The Gross Domestic Product (GDP) of Romania increased by 7% in 2017 (which was the best rate in the entire EU except for Ireland). Romania was doing so well that it even exceeded Hungary for years in a row. However, professionals have been anticipating that this seemingly unstoppable growth will eventually stop, and it will have some serious consequences for the country.

As anticipated, in 2018, the economic growth slowed down, and the GDP growth of Romania decreased to 4%. The same amount is estimated to be 3.5 or 3% in 2019.

New taxes introduced

Romania aims to keep the deficit of their national budget under 3%. In order to do this, the country introduced several new taxes, for example, a special tax for companies in telecommunications and in the energy sector. There was also a new tax introduced for banks, who are now supposed to ask for a much higher interest which is way above the relevant reference rate. Thus, banks make more money off of corporations and also the Romanian population, for which they need to pay a so-called “greediness tax”.

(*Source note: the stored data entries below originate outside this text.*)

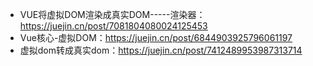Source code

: * VUE将虚拟DOM渲染成真实DOM-----渲染器：https://juejin.cn/post/7081804080024125453
* Vue核心-虚拟DOM：https://juejin.cn/post/6844903925796061197
* 虚拟dom转成真实dom：https://juejin.cn/post/7412489953987313714


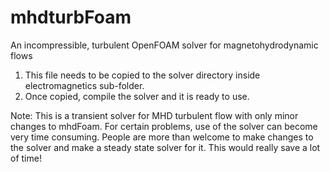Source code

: # mhdturbFoam
An incompressible, turbulent OpenFOAM solver for magnetohydrodynamic flows

1. This file needs to be copied to the solver directory inside electromagnetics sub-folder.
2. Once copied, compile the solver and it is ready to use.

Note: This is a transient solver for MHD turbulent flow with only minor changes to mhdFoam. For certain problems, use of the solver can become very time consuming. People are more than welcome to make changes to the solver and make a steady state solver for it. This would really save a lot of time!

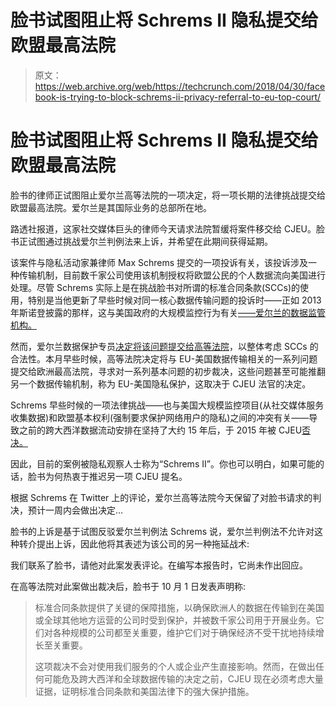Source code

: # 脸书试图阻止将 Schrems II 隐私提交给欧盟最高法院 

> 原文：<https://web.archive.org/web/https://techcrunch.com/2018/04/30/facebook-is-trying-to-block-schrems-ii-privacy-referral-to-eu-top-court/>

# 脸书试图阻止将 Schrems II 隐私提交给欧盟最高法院

脸书的律师正试图阻止爱尔兰高等法院的一项决定，将一项长期的法律挑战提交给欧盟最高法院。爱尔兰是其国际业务的总部所在地。

路透社报道，这家社交媒体巨头的律师今天请求法院暂缓将案件移交给 CJEU。脸书正试图通过挑战爱尔兰判例法来上诉，并希望在此期间获得延期。

该案件与隐私活动家兼律师 Max Schrems 提交的一项投诉有关，该投诉涉及一种传输机制，目前数千家公司使用该机制授权将欧盟公民的个人数据流向美国进行处理。尽管 Schrems 实际上是在挑战脸书对所谓的标准合同条款(SCCs)的使用，特别是当他更新了早些时候对同一核心数据传输问题的投诉时——正如 2013 年斯诺登披露的那样，这与美国政府的大规模监控行为有关[——爱尔兰的数据监管机构。](https://web.archive.org/web/20221217081938/https://techcrunch.com/2013/06/26/europe-v-prism/)

然而，爱尔兰数据保护专员[决定将该问题提交给高等法院](https://web.archive.org/web/20221217081938/https://techcrunch.com/2016/05/25/more-uncertainty-over-eu-us-data-flows-as-irish-dpa-warns-on-legality-of-model-contract-clauses/)，以整体考虑 SCCs 的合法性。本月早些时候，高等法院决定将与 EU-美国数据传输相关的一系列问题提交给欧洲最高法院，寻求对一系列基本问题的初步裁决，这些问题甚至可能推翻另一个数据传输机制，称为 EU-美国隐私保护，这取决于 CJEU 法官的决定。

Schrems 早些时候的一项法律挑战——也与美国大规模监控项目(从社交媒体服务收集数据)和欧盟基本权利(强制要求保护网络用户的隐私)之间的冲突有关——导致之前的跨大西洋数据流动安排在坚持了大约 15 年后，于 2015 年被 CJEU[否决。](https://web.archive.org/web/20221217081938/https://techcrunch.com/2015/10/06/europes-top-court-strikes-down-safe-harbor-data-transfer-agreement-with-u-s/)

因此，目前的案例被隐私观察人士称为“Schrems II”。你也可以明白，如果可能的话，脸书为何热衷于推迟另一项 CJEU 提名。

根据 Schrems 在 Twitter 上的评论，爱尔兰高等法院今天保留了对脸书请求的判决，预计一周内会做出决定…

脸书的上诉是基于试图反驳爱尔兰判例法 Schrems 说，爱尔兰判例法不允许对这种转介提出上诉，因此他将其表述为该公司的另一种拖延战术:

我们联系了脸书，请他对此案发表评论。在编写本报告时，它尚未作出回应。

在高等法院对此案做出裁决后，脸书于 10 月 1 日发表声明称:

> 标准合同条款提供了关键的保障措施，以确保欧洲人的数据在传输到在美国或全球其他地方运营的公司时受到保护，并被数千家公司用于开展业务。它们对各种规模的公司都至关重要，维护它们对于确保经济不受干扰地持续增长至关重要。
> 
> 这项裁决不会对使用我们服务的个人或企业产生直接影响。然而，在做出任何可能危及跨大西洋和全球数据传输的决定之前，CJEU 现在必须考虑大量证据，证明标准合同条款和美国法律下的强大保护措施。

Analysts of Societe Generale raised several issues concerning this new tax, and they all agree that it will eventually have a negative influence on the economic growth of the country.

Moreover, this new tax will probably have a destabilising effect on the Romanian economy.

This basically means that the government’s plan to help the national budget deficit will actually do the opposite of that.

Due to Romania’s economic situation, their unit of currency, the Leu, is about to reach a historical low point against the Euro.

It seems that the time has come, and Romania has to pay for its economic policies of recent years.

The continuous economic growth resulted in serious external and internal balance processes, and the national budget also needs fixing. Unfortunately, the country’s plans to fix its economic problems seem to result in an even bigger and faster stop in its economic growth.